LA CAUSA

Il Ciapi a giudizio per indebito arricchimento

Lo accusa il progettista della sede nella caserma Pierantoni

WhatsApp 328 3290550

Reporter:

WhatsApp 328 3290550

Letture:

2996

Alfonso Settimi

Alfonso Settimi

CHIETI. Il Ciapi di Chieti scalo dovrà rispondere in Tribunale ad un’accusa di indebito arricchimento per un progetto di riqualificazione dell’ex Caserma Pierantoni non pagato all’architetto Alfonso Settimi.

E’, infatti, fallito il tentativo di mediazione per arrivare ad un componimento del contenzioso nato da una parcella non pagata. Nel 2006 il Ciapi era intenzionato a trasferire la sua sede nel centro storico di Chieti e l’allora commissario Bruno Biagi fece elaborare dall’Esseco srl dell’architetto Settimi una proposta complessiva di riqualificazione della Caserma abbandonata che si trova nel quartiere di Santa Maria e che era stata identificata come “contenitore” giusto per quel progetto.
 Il contenzioso però nacque quasi subito perché, dopo un paio di anni di incontri con il Comune di Chieti e con la Soprintendenza, dopo le varie conferenze di servizi e la decisione del Comune di affidare il lavoro attraverso un bando pubblico per l’appalto di circa 2 mln di euro (allora era in carica l’amministrazione Ricci, centrosinistra), il Ciapi a sorpresa non si presentò alla gara.
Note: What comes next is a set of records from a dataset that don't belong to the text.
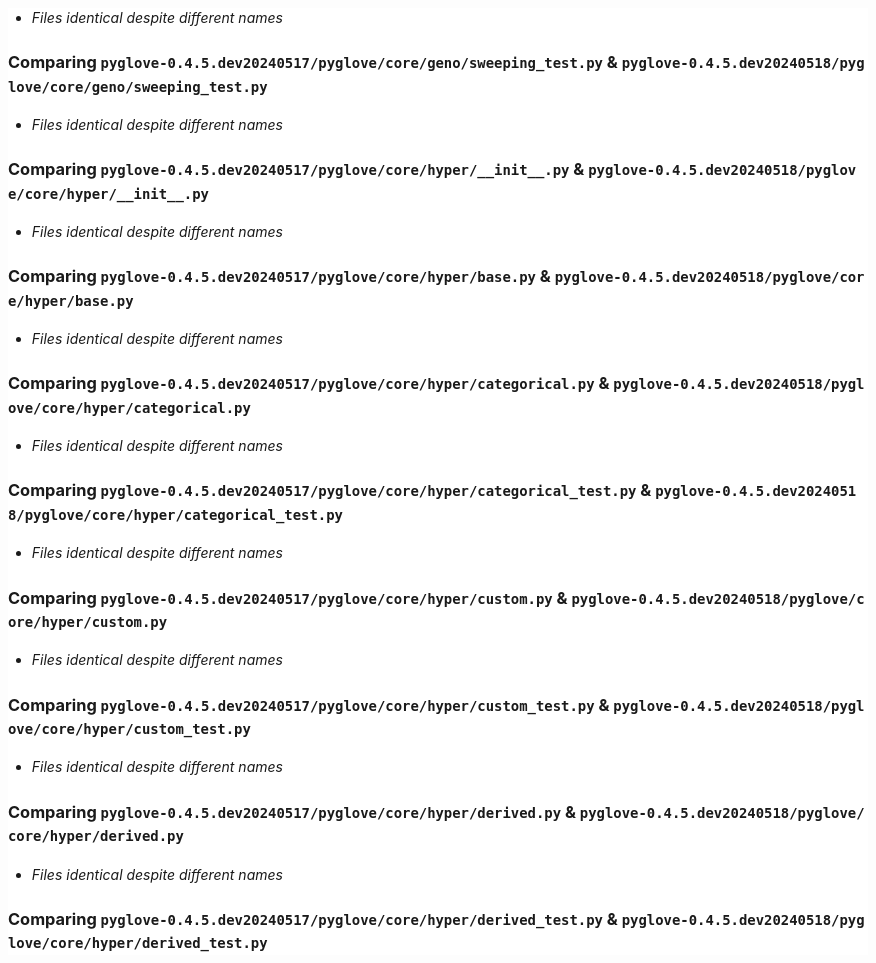  * *Files identical despite different names*

### Comparing `pyglove-0.4.5.dev20240517/pyglove/core/geno/sweeping_test.py` & `pyglove-0.4.5.dev20240518/pyglove/core/geno/sweeping_test.py`

 * *Files identical despite different names*

### Comparing `pyglove-0.4.5.dev20240517/pyglove/core/hyper/__init__.py` & `pyglove-0.4.5.dev20240518/pyglove/core/hyper/__init__.py`

 * *Files identical despite different names*

### Comparing `pyglove-0.4.5.dev20240517/pyglove/core/hyper/base.py` & `pyglove-0.4.5.dev20240518/pyglove/core/hyper/base.py`

 * *Files identical despite different names*

### Comparing `pyglove-0.4.5.dev20240517/pyglove/core/hyper/categorical.py` & `pyglove-0.4.5.dev20240518/pyglove/core/hyper/categorical.py`

 * *Files identical despite different names*

### Comparing `pyglove-0.4.5.dev20240517/pyglove/core/hyper/categorical_test.py` & `pyglove-0.4.5.dev20240518/pyglove/core/hyper/categorical_test.py`

 * *Files identical despite different names*

### Comparing `pyglove-0.4.5.dev20240517/pyglove/core/hyper/custom.py` & `pyglove-0.4.5.dev20240518/pyglove/core/hyper/custom.py`

 * *Files identical despite different names*

### Comparing `pyglove-0.4.5.dev20240517/pyglove/core/hyper/custom_test.py` & `pyglove-0.4.5.dev20240518/pyglove/core/hyper/custom_test.py`

 * *Files identical despite different names*

### Comparing `pyglove-0.4.5.dev20240517/pyglove/core/hyper/derived.py` & `pyglove-0.4.5.dev20240518/pyglove/core/hyper/derived.py`

 * *Files identical despite different names*

### Comparing `pyglove-0.4.5.dev20240517/pyglove/core/hyper/derived_test.py` & `pyglove-0.4.5.dev20240518/pyglove/core/hyper/derived_test.py`

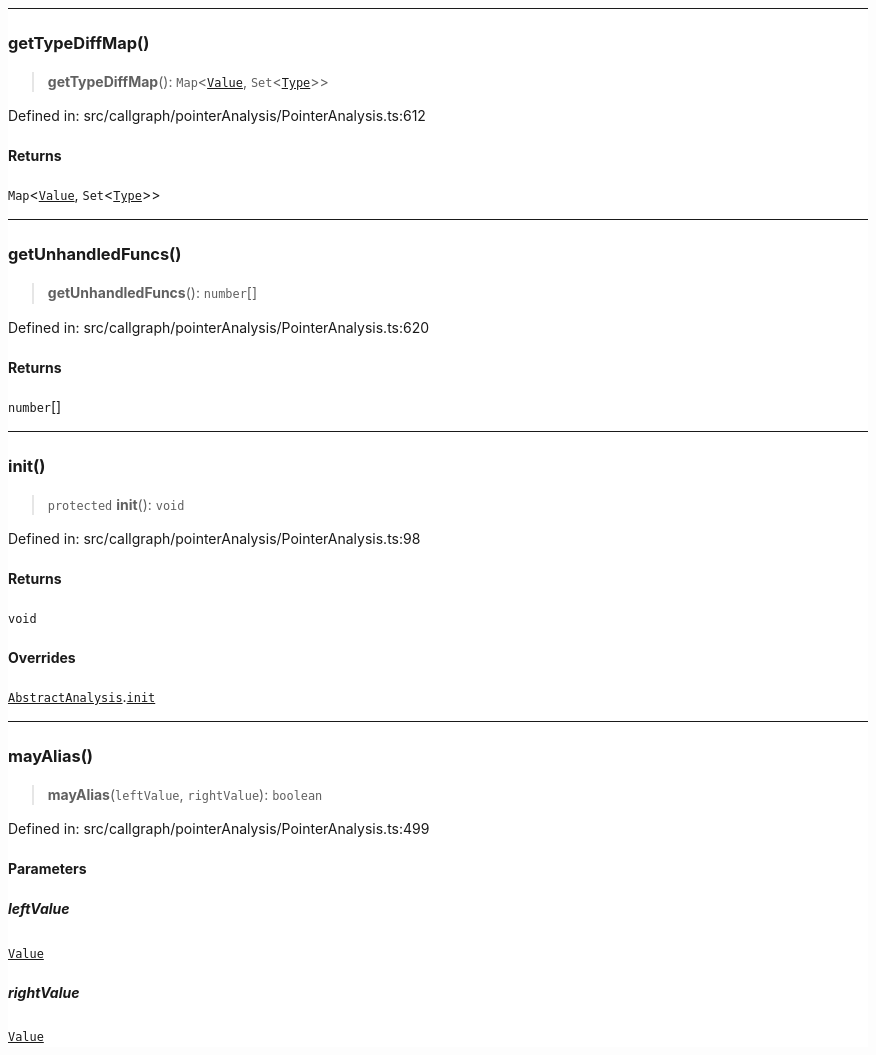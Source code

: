 ***

### getTypeDiffMap()

> **getTypeDiffMap**(): `Map`\<[`Value`](../interfaces/Value.md), `Set`\<[`Type`](Type.md)\>\>

Defined in: src/callgraph/pointerAnalysis/PointerAnalysis.ts:612

#### Returns

`Map`\<[`Value`](../interfaces/Value.md), `Set`\<[`Type`](Type.md)\>\>

***

### getUnhandledFuncs()

> **getUnhandledFuncs**(): `number`[]

Defined in: src/callgraph/pointerAnalysis/PointerAnalysis.ts:620

#### Returns

`number`[]

***

### init()

> `protected` **init**(): `void`

Defined in: src/callgraph/pointerAnalysis/PointerAnalysis.ts:98

#### Returns

`void`

#### Overrides

[`AbstractAnalysis`](AbstractAnalysis.md).[`init`](AbstractAnalysis.md#init)

***

### mayAlias()

> **mayAlias**(`leftValue`, `rightValue`): `boolean`

Defined in: src/callgraph/pointerAnalysis/PointerAnalysis.ts:499

#### Parameters

##### leftValue

[`Value`](../interfaces/Value.md)

##### rightValue

[`Value`](../interfaces/Value.md)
Non ci furono altre offerte ed il bando cadde nel dimenticatoio, comprese le parcelle dell’architetto Settimi. L’accordo con il Ciapi – secondo la tesi del progettista – era di lavorare al progetto, di portarlo alla realizzazione e solo in quel caso ci sarebbe stato il pagamento delle spettanze professionali. Non presentando offerte, il Ciapi ha di fatto reso impossibile il pagamento delle parcelle. Ora, dopo alcuni anni, passati i commissari e intervenute altre vicende, il Ciapi ha mantenuto questa sua posizione di “assente”: infatti non si è presentato nemmeno al tentativo di conciliazione e quindi ora si andrà al processo. Infatti il 22 maggio scorso il mediatore avvocato Emanuela Piselli, della Adr Mediazione Network, vista l’impossibilità di comporre la lite per l’assenza del Ciapi, ha dichiarato l’esito negativo del procedimento nei confronti del Centro di formazione e della stessa Regione Abruzzo, che del Ciapi è partner. 


«In pratica con questa ennesima assenza si cerca di far passare la tesi che non mi conoscono, che non c’è alcun contratto di incarico, che insomma avrei fatto tutto di mia iniziativa – spiega l’architetto Settimi – in realtà c’è addirittura una pubblicazione “Chieti: due monumenti da salvare, un passato che guarda al futuro per il quartiere di Santa Maria” (Chieti, Opera editrice, 2011) che riporta tutto il carteggio con il Comune di Chieti, la Sovrintendenza ai Beni ambientali e culturali, con il Ciapi stesso, con la Regione Abruzzo, con studi professionistici privati ed organismi pubblici che racconta cosa è successo in quegli anni».
  In pratica l’architetto ha lavorato per il Ciapi, ottenendo dalla Sovrintendenza il cambio di destinazione d’uso della Caserma e dal Comune il bando per la riqualificazione della Caserma che avrebbe anche rivitalizzato il quartiere storico di Santa Maria.
«Bruno Biagi, commissario Ciapi dell’epoca, mi incaricò di predisporre un progetto che riqualificava quell’edificio che doveva diventare la nuova sede del Ciapi, dopo la vendita di quasi tutte le strutture all’Università d’Annunzio – spiega ancora l’architetto Settimi - nello stesso tempo il Comune era interessato per i parcheggi che lì si potevano realizzare, per un foresteria, per alcune aule, per le molte botteghe artigiane che potevano essere ospitate e per un centro servizi. Il sindaco era entusiasta e così anche il Ciapi. Poi all’improvviso più nulla. Ma se io ero uno sconosciuto, perché trattavo con la Sovrintendenza ed il Comune a nome del Ciapi?»
 La risposta è il solito mistero che si perde nelle nebbie attorno al Ciapi che invece di diradarsi con il passare degli anni si infittiscono. A quel periodo risalgono infatti anche le vicende complesse dell’acquisto di alcune sue strutture da parte della d’Annunzio, un affare da 13 mln che ha prodotto un esposto già archiviato dalla Procura di Chieti. Successivamente le indagini da parte della Guardia di Finanza sul prezzo pagato dall’UdA sono riprese, ma di proroga in proroga eventuali reati rischiano la prescrizione. Ora un processo civile lambisce molti segreti di quel periodo.